- **The task**
Extract, from the records beneath this instruction, each line that contains the word "already".

- **Provided entries**

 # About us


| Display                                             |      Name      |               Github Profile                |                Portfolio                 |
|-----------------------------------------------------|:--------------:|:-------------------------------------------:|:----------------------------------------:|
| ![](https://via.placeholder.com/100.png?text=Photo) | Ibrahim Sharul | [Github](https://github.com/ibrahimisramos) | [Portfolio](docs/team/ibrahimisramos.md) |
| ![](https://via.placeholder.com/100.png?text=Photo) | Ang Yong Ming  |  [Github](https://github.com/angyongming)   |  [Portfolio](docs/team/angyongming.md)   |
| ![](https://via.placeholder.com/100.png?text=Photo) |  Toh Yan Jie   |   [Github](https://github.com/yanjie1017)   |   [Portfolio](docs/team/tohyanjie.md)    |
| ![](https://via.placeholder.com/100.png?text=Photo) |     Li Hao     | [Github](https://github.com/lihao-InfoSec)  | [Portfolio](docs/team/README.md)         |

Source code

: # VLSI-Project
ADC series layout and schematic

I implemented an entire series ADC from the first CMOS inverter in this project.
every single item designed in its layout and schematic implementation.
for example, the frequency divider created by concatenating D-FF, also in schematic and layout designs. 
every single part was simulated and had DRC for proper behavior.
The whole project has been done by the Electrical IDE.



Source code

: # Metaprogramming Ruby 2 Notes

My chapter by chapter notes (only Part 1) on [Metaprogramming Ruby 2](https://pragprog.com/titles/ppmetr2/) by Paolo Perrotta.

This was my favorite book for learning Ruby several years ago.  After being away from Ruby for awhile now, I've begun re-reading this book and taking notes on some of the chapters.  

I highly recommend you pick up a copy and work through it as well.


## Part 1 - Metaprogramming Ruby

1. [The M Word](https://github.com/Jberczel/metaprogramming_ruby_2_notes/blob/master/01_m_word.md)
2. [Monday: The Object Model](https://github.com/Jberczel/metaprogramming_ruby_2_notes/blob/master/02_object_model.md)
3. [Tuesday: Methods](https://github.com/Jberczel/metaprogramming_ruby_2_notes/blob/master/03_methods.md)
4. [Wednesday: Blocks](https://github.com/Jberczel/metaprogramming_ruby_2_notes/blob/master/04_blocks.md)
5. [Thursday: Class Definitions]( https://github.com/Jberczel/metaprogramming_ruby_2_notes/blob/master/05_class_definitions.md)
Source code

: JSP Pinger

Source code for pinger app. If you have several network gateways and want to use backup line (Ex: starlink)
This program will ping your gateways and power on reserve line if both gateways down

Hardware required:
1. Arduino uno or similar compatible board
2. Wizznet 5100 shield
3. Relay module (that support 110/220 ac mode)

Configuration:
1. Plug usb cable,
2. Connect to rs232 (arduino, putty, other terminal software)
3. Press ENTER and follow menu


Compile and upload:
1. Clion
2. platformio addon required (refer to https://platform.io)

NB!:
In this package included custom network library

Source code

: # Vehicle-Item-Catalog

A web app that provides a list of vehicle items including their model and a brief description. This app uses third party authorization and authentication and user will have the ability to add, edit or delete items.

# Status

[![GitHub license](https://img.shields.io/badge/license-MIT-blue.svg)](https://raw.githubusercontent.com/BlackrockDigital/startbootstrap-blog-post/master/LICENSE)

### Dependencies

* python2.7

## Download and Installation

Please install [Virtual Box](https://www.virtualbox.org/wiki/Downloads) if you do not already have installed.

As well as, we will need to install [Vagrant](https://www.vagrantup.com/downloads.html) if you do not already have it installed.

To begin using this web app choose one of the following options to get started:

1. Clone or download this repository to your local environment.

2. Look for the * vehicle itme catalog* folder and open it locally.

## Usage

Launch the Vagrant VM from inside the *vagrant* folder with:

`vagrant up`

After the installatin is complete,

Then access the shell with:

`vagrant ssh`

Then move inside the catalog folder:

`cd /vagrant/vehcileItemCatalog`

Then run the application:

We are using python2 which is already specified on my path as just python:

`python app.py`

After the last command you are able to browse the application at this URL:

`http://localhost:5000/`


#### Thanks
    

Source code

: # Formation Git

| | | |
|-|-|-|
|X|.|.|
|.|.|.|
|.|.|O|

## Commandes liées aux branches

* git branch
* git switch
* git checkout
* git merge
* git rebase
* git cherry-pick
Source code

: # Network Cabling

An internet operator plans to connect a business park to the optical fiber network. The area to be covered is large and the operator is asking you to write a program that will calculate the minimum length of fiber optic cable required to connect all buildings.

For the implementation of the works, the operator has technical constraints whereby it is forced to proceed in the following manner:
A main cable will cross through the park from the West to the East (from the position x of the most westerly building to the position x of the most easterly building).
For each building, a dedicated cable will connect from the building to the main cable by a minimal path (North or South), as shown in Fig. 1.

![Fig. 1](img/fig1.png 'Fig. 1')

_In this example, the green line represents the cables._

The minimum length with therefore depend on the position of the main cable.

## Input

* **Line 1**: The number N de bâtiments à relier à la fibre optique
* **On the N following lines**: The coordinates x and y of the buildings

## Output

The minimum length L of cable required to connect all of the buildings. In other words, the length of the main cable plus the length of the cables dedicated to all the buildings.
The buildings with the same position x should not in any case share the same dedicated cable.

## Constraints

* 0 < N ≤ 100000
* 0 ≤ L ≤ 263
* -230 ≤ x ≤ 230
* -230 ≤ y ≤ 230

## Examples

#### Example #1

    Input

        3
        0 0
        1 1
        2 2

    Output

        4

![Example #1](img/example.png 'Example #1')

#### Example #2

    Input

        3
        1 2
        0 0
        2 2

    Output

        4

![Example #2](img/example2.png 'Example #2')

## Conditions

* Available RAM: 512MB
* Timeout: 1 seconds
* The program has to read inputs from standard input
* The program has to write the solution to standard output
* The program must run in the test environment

- **Solution for this exercise**
Please install [Virtual Box](https://www.virtualbox.org/wiki/Downloads) if you do not already have installed.
As well as, we will need to install [Vagrant](https://www.vagrantup.com/downloads.html) if you do not already have it installed.
We are using python2 which is already specified on my path as just python:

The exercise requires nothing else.